Zu lasche Urteile gegen Ausländer

Patrick Sensburg, Vorsitzender des NSA-Untersuchungsausschusses und Rechtsexperte der CDU im Bundestag, hat den Richtern in Deutschland vorgeworfen, in Verfahren gegen Ausländer und Flüchtlinge zu lasche Urteile zu fällen.

Patrick Sensburg, Vorsitzender des NSA-Untersuchungsausschusses und Rechtsexperte der CDU im Bundestag, hat den Richtern in Deutschland vorgeworfen, in Verfahren gegen Ausländer und Flüchtlinge zu lasche Urteile zu fällen.
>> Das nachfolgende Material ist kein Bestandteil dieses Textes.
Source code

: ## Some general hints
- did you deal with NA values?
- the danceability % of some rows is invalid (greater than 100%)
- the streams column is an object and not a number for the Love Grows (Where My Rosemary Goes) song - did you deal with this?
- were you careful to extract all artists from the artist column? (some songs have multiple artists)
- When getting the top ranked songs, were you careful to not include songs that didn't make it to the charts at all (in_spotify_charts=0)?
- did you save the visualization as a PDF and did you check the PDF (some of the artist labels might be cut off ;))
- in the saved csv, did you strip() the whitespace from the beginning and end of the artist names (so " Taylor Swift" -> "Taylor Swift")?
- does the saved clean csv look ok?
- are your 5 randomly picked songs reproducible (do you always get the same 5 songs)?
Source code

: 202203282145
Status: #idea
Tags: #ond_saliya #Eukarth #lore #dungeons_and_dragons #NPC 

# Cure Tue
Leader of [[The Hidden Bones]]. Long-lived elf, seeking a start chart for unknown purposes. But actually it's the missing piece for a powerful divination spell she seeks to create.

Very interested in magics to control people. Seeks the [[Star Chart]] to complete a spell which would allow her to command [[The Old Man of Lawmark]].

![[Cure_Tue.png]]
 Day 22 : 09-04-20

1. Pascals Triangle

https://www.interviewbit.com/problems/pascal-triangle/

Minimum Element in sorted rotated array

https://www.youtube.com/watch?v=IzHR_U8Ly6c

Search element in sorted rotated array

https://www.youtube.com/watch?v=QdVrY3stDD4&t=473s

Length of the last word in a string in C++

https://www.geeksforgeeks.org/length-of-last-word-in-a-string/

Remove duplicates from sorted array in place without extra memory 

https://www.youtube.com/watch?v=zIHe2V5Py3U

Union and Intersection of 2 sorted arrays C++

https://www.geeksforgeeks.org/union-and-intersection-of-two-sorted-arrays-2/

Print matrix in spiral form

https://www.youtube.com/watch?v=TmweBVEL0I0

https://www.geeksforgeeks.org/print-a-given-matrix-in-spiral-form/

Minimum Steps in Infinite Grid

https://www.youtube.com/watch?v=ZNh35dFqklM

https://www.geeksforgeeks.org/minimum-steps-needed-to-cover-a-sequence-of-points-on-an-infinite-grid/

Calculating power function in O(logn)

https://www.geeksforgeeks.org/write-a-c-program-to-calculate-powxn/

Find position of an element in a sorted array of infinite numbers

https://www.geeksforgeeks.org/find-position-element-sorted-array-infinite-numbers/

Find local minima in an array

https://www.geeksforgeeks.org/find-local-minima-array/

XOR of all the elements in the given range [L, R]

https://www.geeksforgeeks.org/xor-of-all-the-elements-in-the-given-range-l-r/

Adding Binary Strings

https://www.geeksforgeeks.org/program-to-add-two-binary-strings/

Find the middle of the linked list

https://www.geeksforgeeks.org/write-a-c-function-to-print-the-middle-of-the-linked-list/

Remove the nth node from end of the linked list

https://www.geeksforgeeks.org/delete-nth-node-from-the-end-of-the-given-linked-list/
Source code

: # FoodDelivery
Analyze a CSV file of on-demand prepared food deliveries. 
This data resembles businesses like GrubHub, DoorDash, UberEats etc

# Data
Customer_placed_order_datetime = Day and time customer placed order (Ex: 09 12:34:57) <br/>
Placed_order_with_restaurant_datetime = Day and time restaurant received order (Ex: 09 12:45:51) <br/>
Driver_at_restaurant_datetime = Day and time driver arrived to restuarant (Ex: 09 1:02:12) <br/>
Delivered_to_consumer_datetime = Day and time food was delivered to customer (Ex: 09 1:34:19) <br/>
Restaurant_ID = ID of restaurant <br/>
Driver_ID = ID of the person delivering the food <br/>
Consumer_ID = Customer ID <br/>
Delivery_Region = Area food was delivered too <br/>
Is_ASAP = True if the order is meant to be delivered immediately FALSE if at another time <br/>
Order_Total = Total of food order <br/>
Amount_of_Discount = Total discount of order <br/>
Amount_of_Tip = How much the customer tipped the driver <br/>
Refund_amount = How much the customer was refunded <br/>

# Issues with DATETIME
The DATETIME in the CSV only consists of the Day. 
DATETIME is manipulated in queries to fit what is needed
Täter, die aus einem Land kämen, in "dem sie ganz andere Regime kennen gelernt haben", empfänden Deutschland angesichts von Geld- oder Bewährungsstrafen "als ganz schwachen Staat", sagte Sensburg der "Westfalenpost" (Montagsausgabe).

"Wer hier bei uns Schutz sucht und Straftaten begeht, muss sein Bleiberecht verwirkt haben", forderte das Mitglied des Bundestagsausschusses für Recht und Verbraucherschutz.

Sensburg warnte vor Parallelkulturen, die von deutschen staatlichen Strukturen losgelöst seien. "Parallelgesellschaften dürfen wir nicht zulassen", sagte er. (dts)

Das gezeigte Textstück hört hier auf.